Sepeninggal Siena, semua orang terdiam. Tidak ada yang berkata hanya isak tangis terdengar di ruangan itu. Angela kembali ke kamarnya, ia tidak perduli dengan Ayahnya. Gadis itu bersikap acuh bukan tanpa alasan, selain wanita sering menggunakan perasaannya di banding laki laki. Usia Angela yang masih muda dan latar belakang yang tak mengenakkan membuatnya lebih membela Siena di banding saudaranya yang lain.
Samuel yang sedari tadi diam sangat mengerti situasinya, ia terbatuk kecil sebelum akhirnya angkat bicara.
"Sebaiknya Ayah kalian di bawa ke kamar."
Ryu tengadahkan wajahnya menatap Samuel lalu mengangguk, ia menoleh ke arah Jiro sekilas. Lalu mereka berdua mengangkat tubuh Kenzi di bantu Samuel di bawa ke kamar Siena.
"Kak, ambilkan air hangat." Pinta Ryu pada Zoya.
"Tunggu sebentar." Zoya langsung pergi ke dapur.
"Kak, kau tunggu di sini, aku buatkan obat untuk Ayah."
"Iya," sahut Jiro menatap sedih Kenzi yang semakin menggigil, ia peluk Ayahnya dengan erat.

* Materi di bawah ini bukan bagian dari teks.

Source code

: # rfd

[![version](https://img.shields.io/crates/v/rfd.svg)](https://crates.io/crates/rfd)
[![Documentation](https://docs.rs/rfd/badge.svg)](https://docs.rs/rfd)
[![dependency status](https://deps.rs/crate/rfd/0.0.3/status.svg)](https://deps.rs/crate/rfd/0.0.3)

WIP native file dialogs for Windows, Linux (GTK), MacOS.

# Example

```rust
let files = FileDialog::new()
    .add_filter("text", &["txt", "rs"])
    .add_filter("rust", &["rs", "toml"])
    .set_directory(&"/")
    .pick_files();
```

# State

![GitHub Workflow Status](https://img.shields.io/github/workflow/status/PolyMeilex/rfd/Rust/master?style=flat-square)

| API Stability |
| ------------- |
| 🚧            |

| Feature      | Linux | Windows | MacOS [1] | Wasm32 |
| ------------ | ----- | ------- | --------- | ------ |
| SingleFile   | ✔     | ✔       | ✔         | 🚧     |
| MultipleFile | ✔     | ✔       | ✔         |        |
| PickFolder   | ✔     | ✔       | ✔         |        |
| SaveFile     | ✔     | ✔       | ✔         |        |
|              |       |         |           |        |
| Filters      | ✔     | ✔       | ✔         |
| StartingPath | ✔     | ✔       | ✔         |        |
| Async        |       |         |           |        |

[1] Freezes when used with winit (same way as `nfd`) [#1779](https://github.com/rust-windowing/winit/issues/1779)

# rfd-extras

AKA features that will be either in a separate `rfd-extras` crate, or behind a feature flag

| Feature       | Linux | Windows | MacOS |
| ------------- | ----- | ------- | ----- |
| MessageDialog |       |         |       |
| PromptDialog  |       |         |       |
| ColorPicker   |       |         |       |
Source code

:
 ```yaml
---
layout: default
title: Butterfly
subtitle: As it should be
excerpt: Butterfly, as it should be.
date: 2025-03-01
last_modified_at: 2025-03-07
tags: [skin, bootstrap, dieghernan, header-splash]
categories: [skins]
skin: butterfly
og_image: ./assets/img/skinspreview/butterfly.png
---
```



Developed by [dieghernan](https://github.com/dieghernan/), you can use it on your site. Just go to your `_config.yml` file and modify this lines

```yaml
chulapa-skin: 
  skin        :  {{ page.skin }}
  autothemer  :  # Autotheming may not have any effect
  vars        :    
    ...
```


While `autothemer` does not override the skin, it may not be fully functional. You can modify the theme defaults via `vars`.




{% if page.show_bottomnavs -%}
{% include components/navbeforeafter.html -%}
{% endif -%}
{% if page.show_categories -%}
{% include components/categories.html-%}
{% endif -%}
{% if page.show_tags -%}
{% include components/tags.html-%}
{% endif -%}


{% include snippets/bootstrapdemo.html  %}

"Kau harus kuat Yah, kau harus bisa keluar dari masalah ini."
Samuel terdiam memperhatikan, tidak ada yang bisa ia perbuat selain bertarung. Lalu ia berpamitan pada Jiro untuk menelpon Yu. Masalah yang du hadapi Kenzi bukan hanya masalah narkotika, tapi masalah keluarga dan dendam pribadi yang akan berbuntut panjang.
Samuel menceritakan itu semua pada Yu, meski ia sendiri belum yakin apa benar yang ia duga. Yu sendiri tidak mengetahui permasalahan yang di hadapi Kenzi. Masalahnya dia ada di Amerika bersama putrinya yang bernama Aira, yang dulu pernah di selamatkan Kenzi dan Siena. Terlebih Kenzi sama sekali tidak pernah menghubunginya selama tujuh belas tahun. Setelah mendengar semua penuturan Samuel. Yu dan putrinya memutuskan untuk pulang ke Hongkong dan membantu Kenzi dan keluarganya keluar dari masalah pelik meski Yu sendiri tidak yakin.
"Paman?" Jiro menoleh ke arah Samuel yang baru saja selesai menghubungi Yu.
"Paman Yu segera pulang." Samuel melirik ke arah Kenzi yang mulai tenang setelah di berikan obat penenang oleh Ryu.
"Kau benar kak, sekarang kita sudah tidak aman lagi." Ryu menimpali.
"Kita harus waspada dan segera bersiap siap, apakah kalian punya senjata api?" tanya Samuel.
"Ada paman, senjata milik ibu. Aku pernah melihatnya di dalam tas." Ryu turun dari atas tempat tidur, lalu jongkok di bawah meja mengambil tas milik Siena yang berisi senjata api.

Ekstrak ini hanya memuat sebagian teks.